[itin]

The cultural significance of the name is pretty ironic: https://en.wikipedia.org/wiki/Nazar_(amulet)

[dsl]

Researchers usually pick a name when they have started looking at a collection of samples, and don't really have knowledge of what is going on or who the threat actor is yet.

The authors call it خضر, a guardian angel type from the Quran that shares secret knowledge.

[616c]

It is also the Arabic for the adjective green (plural) and the name comes from Arabic as well, and a prophet some i even heard some suggest is Buddha, in addition to other more obvious Wikipedia suggestions.

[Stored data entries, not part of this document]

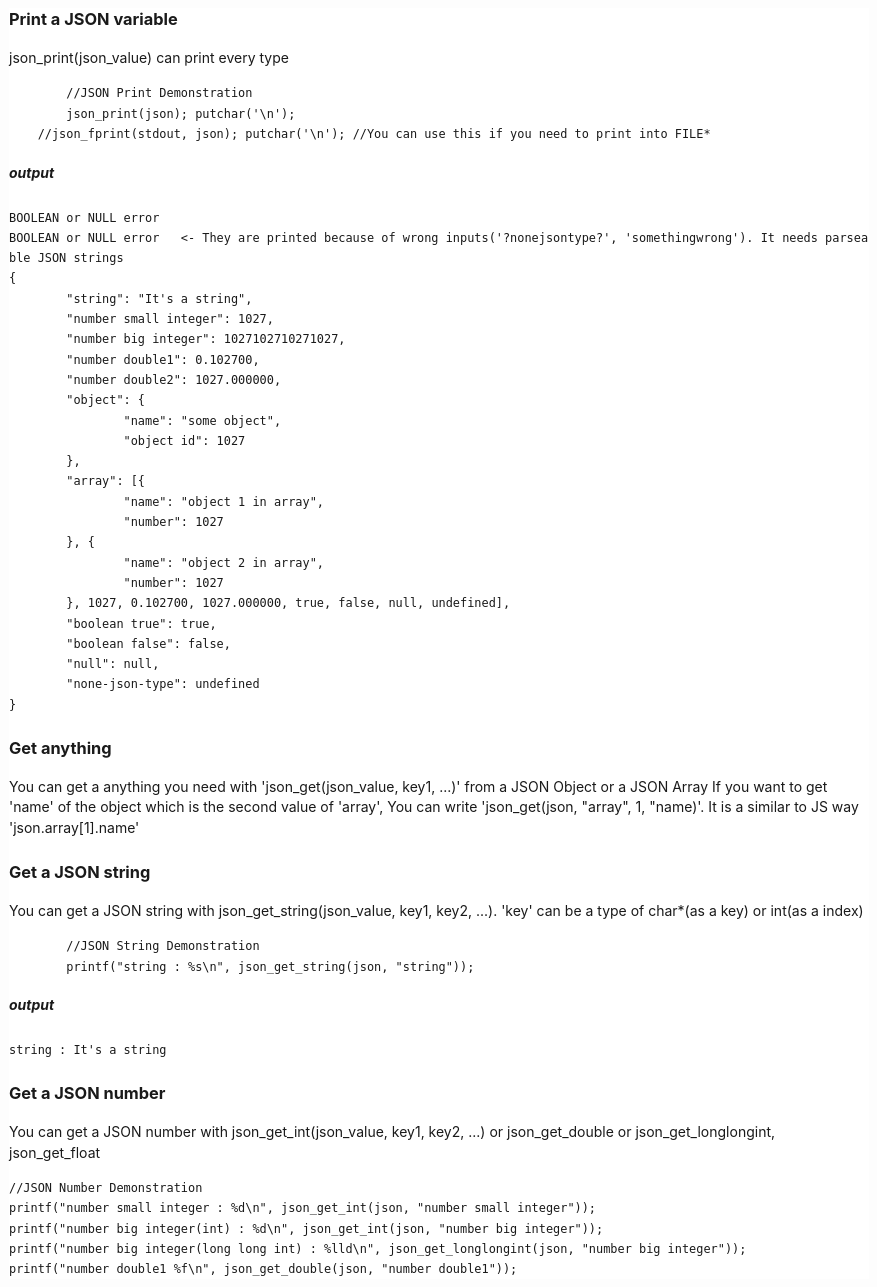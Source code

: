 ### Print a JSON variable
json_print(json_value) can print every type
```
        //JSON Print Demonstration
        json_print(json); putchar('\n');
	//json_fprint(stdout, json); putchar('\n'); //You can use this if you need to print into FILE*
```
##### output
```
BOOLEAN or NULL error
BOOLEAN or NULL error	<- They are printed because of wrong inputs('?nonejsontype?', 'somethingwrong'). It needs parseable JSON strings
{
        "string": "It's a string",
        "number small integer": 1027,
        "number big integer": 1027102710271027,
        "number double1": 0.102700,
        "number double2": 1027.000000,
        "object": {
                "name": "some object",
                "object id": 1027
        },
        "array": [{
                "name": "object 1 in array",
                "number": 1027
        }, {
                "name": "object 2 in array",
                "number": 1027
        }, 1027, 0.102700, 1027.000000, true, false, null, undefined],
        "boolean true": true,
        "boolean false": false,
        "null": null,
        "none-json-type": undefined
}
```
### Get anything
You can get a anything you need with 'json_get(json_value, key1, ...)' from a JSON Object or a JSON Array
If you want to get 'name' of the object which is the second value of 'array', You can write 'json_get(json, "array", 1, "name)'. It is a similar to JS way 'json.array[1].name'

### Get a JSON string
You can get a JSON string with json_get_string(json_value, key1, key2, ...).
'key' can be a type of char*(as a key) or int(as a index)
```
        //JSON String Demonstration
        printf("string : %s\n", json_get_string(json, "string"));
```
##### output
```
string : It's a string
```
### Get a JSON number
You can get a JSON number with json_get_int(json_value, key1, key2, ...) or json_get_double or json_get_longlongint, json_get_float
```
//JSON Number Demonstration
printf("number small integer : %d\n", json_get_int(json, "number small integer"));
printf("number big integer(int) : %d\n", json_get_int(json, "number big integer"));
printf("number big integer(long long int) : %lld\n", json_get_longlongint(json, "number big integer"));
printf("number double1 %f\n", json_get_double(json, "number double1"));
```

That aside, this is what drives me nuts about threat Intel: we use enough googlable Persian words and give enough hints we know Persian in our code and opsec and people have a full dossier that confirms we're Iranians? I assume there is more depth to their claims but you have to work for the reporting company to know it which makes the whole subset of the industry dubious if you ask me (but we know no one is, lol).

[wafn]

Did you forget the whole "there was some Russian in the metadata so it must have come from Russia" conclusion of CrowdStrike?

[totemandtoken]

I think you're thinking of khidr(?)

[slim]

you forgot the most common meaning : vegetables :) you know hackers can be silly sometimes

[boomboomsubban]

That explains why it's being used for the root directory.